L’opinione pubblica si divide. C’è chi minimizza, parlando di agevolazioni irrilevanti rispetto ai problemi reali del Paese, e chi invece grida allo scandalo, vedendo in questi «piccoli» favori il sintomo di una cultura opaca, dove il potere si autoalimenta a scapito della fiducia collettiva. In un momento in cui la giustizia dovrebbe essere un faro, ogni cedimento, ogni zona grigia, rischia di spegnere quella luce.
Ma il malessere non si ferma entro i confini nazionali. Sulla scacchiera internazionale si muovono pedine molto più pesanti. La Cina ha recentemente annunciato una drastica riduzione dell’export di terre rare, elementi chimici essenziali per la produzione di componenti elettronici, veicoli elettrici, tecnologie militari e green economy. Un colpo strategico che non è solo economico, ma fortemente politico. Con questa decisione, Pechino mette pressione a tutto l’Occidente, in particolare agli Stati Uniti e all’Europa, rendendoli consapevoli di quanto siano dipendenti da un flusso commerciale che può essere interrotto con un decreto.

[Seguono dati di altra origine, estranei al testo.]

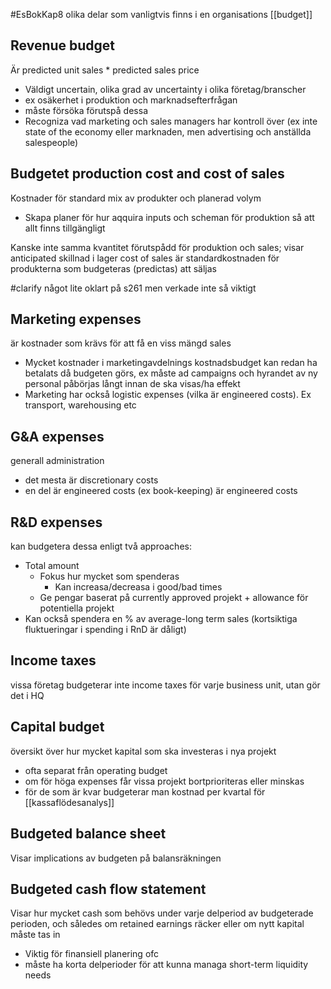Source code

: #EsBokKap8
olika delar som vanligtvis finns i en organisations [[budget]]

## Revenue budget

Är predicted unit sales * predicted sales price
- Väldigt uncertain, olika grad av uncertainty i olika företag/branscher
- ex osäkerhet i produktion och marknadsefterfrågan
- måste försöka förutspå dessa
- Recogniza vad marketing och sales managers har kontroll över (ex inte state of the economy eller marknaden, men advertising och anställda salespeople)

## Budgetet production cost and cost of sales

Kostnader för standard mix av produkter och planerad volym
- Skapa planer för hur aqquira inputs och scheman för produktion så att allt finns tillgängligt

Kanske inte samma kvantitet förutspådd för produktion och sales; visar anticipated skillnad i lager
cost of sales är standardkostnaden för produkterna som budgeteras (predictas) att säljas

#clarify  något lite oklart på s261 men verkade inte så viktigt

## Marketing expenses
är kostnader som krävs för att få en viss mängd sales
- Mycket kostnader i marketingavdelnings kostnadsbudget kan redan ha betalats då budgeten görs, ex måste ad campaigns och hyrandet av ny personal påbörjas långt innan de ska visas/ha effekt
- Marketing har också logistic expenses (vilka är engineered costs). Ex transport, warehousing etc

## G&A expenses
generall administration
- det mesta är discretionary costs
- en del är engineered costs (ex book-keeping) är engineered costs

## R&D expenses

kan budgetera dessa enligt två approaches:
- Total amount
	- Fokus hur mycket som spenderas
		- Kan increasa/decreasa i good/bad times
	- Ge pengar baserat på currently approved projekt + allowance för potentiella projekt
- Kan också spendera en % av average-long term sales (kortsiktiga fluktueringar i spending i RnD är dåligt)

## Income taxes
vissa företag budgeterar inte income taxes för varje business unit, utan gör det i HQ

## Capital budget
översikt över hur mycket kapital som ska investeras i nya projekt
- ofta separat från operating budget
- om för höga expenses får vissa projekt bortprioriteras eller minskas
- för de som är kvar budgeterar man kostnad per kvartal för [[kassaflödesanalys]]

## Budgeted balance sheet
Visar implications av budgeten på balansräkningen

## Budgeted cash flow statement
Visar hur mycket cash som behövs under varje delperiod av budgeterade perioden, och således om retained earnings räcker eller om nytt kapital måste tas in
- Viktig för finansiell planering ofc
- måste ha korta delperioder för att kunna managa short-term liquidity needs

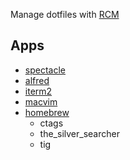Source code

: Manage dotfiles with [RCM](http://robots.thoughtbot.com/rcm-for-rc-files-in-dotfiles-repos)

## Apps
- [spectacle](http://spectacleapp.com/)
- [alfred](http://www.alfredapp.com/)
- [iterm2](http://iterm2.com/)
- [macvim](https://github.com/b4winckler/macvim)
- [homebrew](http://brew.sh/)
  - ctags
  - the_silver_searcher
  - tig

La guerra commerciale, ormai cronica, tra Stati Uniti e Cina assume così toni sempre più simili a una guerra fredda tecnologica. E nel frattempo, sul versante mediorientale, l’amministrazione americana torna a puntare il dito contro l’Iran, con dichiarazioni che lasciano poco spazio alla diplomazia. Le accuse riguardano non solo il programma nucleare di Teheran, ma anche presunti attacchi a interessi americani nella regione. Il linguaggio si fa duro, i venti di guerra tornano a soffiare.
Questi scenari alimentano un senso di incertezza globale. La stabilità che ha retto – pur con tutte le sue crepe – l’ordine internazionale negli ultimi decenni sembra vacillare. Le alleanze tradizionali sono in discussione, i mercati ondeggiano, e nel frattempo milioni di persone si chiedono che futuro avranno.
In Italia, questa crisi globale si riflette in modo sempre più evidente anche nei comportamenti individuali. Sempre più cittadini si allontanano dalle città, attratti da un ritorno alla terra che è insieme economico, sociale e simbolico. Non è solo una fuga dalle metropoli, ma una protesta silenziosa contro un sistema che appare distante, iniquo, incomprensibile. Le campagne tornano a popolarsi, non per romanticismo, ma per sopravvivenza, per bisogno di senso, per ritrovare un rapporto autentico con il tempo e con il lavoro.
Questo fenomeno, che qualcuno etichetta semplicemente come “neo-ruralismo”, è in realtà il segno di una frattura sempre più profonda tra le élite urbane e una parte crescente della popolazione che si sente esclusa dalle decisioni, dagli investimenti, dall’attenzione dei media. È il riflesso di un disagio che si esprime anche nelle urne, nell’astensionismo, nelle proteste, nella rinascita di movimenti alternativi e nella richiesta di nuovi modelli di sviluppo.
Il mondo, oggi, è come una tela sfilacciata: ogni nodo che si allenta – un favore fuori luogo, un embargo silenzioso, una minaccia militare – contribuisce a renderla più fragile. E mentre i potenti giocano le loro partite nei palazzi o nelle conferenze internazionali, la gente comune cerca vie d’uscita. A volte nei campi, a volte nella rete, a volte nel silenzio.
La domanda che resta sospesa è la più semplice e la più urgente: chi ci guiderà fuori da questo intreccio di crisi? Chi saprà rinunciare ai propri privilegi per restituire credibilità alle istituzioni? Chi saprà scegliere la cooperazione invece dello scontro? Chi ascolterà davvero le voci di chi non ha voce?
Forse, come sempre, la risposta non verrà dall’alto. Ma da chi oggi, lontano dai riflettori, sta già seminando un altro modo di vivere.